Inverse problems of the plane waves scattering of inclined incidence of the SH type by an inhomogeneous half-space (in particular, by a transition layer) or by an inhomogeneous layer with a free boundary are considered. The characteristics of an inhomogeneous elastic medium, i.e., the wave propagation velocity *υ(z)* and the density *ρ(z)*, are functions of depth *z* and should be determined in the inverse problems. The following are considered: the inverse problems with data for a fixed angle of incidence *θ0* of a plane wave (the angle between the vector of the normal to the plane wave front and *z*-axis) when the shape *φ0(ξ,θ0)* of an incident wave is known; the inverse problems with data for a family of angles *θ0* both for known and unknown shapes of the incident wave. The functions *φ0(ξ,θ0)* and *φ1(ξ,θ0)* (the shapes of incident and reflected waves), the functions *φ0(ξ,θ0)* and *u(H,ξ,θ0)* (the shapes of the incident wave and the free boundary oscillation field), only the function *u(H,ξ,θ0)* (in the inverse problem with the unknown function *φ0(ξ,θ0)*, or other data are given as data corresponding to any fixed value of *θ0*. Possible application areas of the inverse problems under consideration are specified.

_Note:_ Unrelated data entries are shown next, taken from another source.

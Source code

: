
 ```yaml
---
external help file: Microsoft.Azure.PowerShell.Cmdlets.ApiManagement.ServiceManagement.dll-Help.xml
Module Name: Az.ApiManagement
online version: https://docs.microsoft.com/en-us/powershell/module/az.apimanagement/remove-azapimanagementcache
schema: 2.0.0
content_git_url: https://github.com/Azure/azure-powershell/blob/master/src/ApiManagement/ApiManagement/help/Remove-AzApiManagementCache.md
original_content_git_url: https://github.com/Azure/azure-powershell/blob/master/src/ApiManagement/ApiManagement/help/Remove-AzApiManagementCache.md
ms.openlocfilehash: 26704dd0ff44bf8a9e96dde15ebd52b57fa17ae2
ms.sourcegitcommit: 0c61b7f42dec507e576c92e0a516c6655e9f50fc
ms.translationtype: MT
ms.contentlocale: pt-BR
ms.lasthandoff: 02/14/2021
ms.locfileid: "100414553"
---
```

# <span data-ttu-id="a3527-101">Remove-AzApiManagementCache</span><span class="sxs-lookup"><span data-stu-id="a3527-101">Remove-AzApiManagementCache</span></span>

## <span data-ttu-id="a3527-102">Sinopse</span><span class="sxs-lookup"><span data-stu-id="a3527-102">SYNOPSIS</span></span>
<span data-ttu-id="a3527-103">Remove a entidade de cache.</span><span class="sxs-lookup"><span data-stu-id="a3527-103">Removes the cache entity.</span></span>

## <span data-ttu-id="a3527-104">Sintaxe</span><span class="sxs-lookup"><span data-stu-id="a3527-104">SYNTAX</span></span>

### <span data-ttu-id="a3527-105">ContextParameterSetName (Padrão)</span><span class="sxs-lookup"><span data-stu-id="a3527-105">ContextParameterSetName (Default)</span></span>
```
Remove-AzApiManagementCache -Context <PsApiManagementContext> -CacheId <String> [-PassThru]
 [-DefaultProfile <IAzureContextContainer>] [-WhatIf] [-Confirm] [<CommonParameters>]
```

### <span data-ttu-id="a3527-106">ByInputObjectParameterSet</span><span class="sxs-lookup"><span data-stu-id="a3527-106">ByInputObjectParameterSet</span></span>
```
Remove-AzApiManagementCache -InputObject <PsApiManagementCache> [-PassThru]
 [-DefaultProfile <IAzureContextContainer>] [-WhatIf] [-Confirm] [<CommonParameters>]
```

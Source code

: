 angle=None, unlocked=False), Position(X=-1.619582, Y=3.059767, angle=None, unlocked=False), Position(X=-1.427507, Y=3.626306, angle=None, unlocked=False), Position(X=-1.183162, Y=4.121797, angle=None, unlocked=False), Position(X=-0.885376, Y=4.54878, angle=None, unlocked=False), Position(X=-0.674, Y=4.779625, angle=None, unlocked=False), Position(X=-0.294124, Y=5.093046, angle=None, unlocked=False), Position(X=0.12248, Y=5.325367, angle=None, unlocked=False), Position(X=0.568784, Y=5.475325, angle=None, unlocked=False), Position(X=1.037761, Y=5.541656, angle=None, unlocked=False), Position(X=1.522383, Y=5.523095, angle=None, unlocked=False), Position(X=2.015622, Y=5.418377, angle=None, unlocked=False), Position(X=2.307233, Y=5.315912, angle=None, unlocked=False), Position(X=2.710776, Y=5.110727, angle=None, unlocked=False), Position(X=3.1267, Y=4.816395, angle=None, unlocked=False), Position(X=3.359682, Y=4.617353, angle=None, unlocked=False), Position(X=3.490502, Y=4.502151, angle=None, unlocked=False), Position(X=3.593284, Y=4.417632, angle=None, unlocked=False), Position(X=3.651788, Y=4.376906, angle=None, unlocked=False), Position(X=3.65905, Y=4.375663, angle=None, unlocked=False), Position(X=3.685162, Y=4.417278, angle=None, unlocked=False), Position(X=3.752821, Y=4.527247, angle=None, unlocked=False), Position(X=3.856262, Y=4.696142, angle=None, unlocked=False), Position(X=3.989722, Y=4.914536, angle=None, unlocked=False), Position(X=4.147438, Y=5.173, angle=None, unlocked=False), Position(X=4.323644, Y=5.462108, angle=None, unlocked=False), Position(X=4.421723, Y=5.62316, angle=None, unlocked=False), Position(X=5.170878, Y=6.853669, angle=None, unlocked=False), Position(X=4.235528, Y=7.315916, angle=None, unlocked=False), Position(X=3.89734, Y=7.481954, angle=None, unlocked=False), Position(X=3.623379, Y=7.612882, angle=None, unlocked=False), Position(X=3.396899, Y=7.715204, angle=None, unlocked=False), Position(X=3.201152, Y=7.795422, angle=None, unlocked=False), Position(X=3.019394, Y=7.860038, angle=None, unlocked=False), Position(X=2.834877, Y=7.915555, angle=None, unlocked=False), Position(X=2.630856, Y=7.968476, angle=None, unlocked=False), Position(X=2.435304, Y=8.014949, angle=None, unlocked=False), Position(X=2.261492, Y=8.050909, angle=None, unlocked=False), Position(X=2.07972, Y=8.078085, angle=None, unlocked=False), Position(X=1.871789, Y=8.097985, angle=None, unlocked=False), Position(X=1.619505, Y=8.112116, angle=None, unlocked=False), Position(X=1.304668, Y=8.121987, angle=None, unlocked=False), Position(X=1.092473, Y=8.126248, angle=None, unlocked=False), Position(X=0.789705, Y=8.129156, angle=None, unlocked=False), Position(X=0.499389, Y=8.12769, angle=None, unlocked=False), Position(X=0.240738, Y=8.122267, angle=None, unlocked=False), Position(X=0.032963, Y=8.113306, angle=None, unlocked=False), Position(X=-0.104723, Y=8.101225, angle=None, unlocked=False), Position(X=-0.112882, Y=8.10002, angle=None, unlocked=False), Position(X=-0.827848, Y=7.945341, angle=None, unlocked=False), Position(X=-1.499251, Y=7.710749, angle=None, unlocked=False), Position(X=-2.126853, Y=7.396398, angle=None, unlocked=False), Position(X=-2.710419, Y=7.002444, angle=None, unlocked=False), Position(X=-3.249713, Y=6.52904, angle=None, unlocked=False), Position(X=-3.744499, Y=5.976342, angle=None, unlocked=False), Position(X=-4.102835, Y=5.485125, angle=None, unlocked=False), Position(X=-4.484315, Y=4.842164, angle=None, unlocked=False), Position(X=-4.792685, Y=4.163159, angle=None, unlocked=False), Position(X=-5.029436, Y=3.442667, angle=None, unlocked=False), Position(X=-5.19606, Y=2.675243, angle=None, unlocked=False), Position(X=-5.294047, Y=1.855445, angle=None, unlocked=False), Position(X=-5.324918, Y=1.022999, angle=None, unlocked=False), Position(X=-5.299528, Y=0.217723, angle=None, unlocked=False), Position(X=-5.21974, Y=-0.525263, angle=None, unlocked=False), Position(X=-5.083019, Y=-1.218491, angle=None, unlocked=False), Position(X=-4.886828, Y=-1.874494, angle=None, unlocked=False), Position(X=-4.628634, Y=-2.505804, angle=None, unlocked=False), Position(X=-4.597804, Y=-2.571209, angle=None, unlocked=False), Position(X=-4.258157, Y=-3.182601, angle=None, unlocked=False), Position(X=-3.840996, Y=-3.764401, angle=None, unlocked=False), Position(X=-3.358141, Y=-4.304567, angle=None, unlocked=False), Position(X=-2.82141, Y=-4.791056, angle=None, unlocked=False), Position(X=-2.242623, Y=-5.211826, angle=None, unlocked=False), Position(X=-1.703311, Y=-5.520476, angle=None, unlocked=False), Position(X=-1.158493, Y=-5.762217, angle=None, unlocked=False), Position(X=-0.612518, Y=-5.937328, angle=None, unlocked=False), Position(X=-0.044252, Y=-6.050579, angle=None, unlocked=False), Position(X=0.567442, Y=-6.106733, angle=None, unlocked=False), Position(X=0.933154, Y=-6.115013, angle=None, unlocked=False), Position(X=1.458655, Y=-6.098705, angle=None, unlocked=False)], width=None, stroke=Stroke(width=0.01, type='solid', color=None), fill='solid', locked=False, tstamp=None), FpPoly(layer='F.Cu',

This paper is essentially a review. A new result presented here has been obtained for inverse problems with the data {*φ0(ξ,θ0)*, *φ1(ξ,θ0)*} or {*φ(ξ,θ0)*, *u(H,ξ,θ0)*} for a set of angles *θ0*. The results, received earlier, (the uniqueness theorem, the solution method) are extended to the case when the limiting point *Ō0* of this set is zero. Also, a new explicit formula, which makes it possible to find the functions *υ(z)* and *ρ(z)* using the data of these inverse problems for *Ō0* = 0, has been obtained.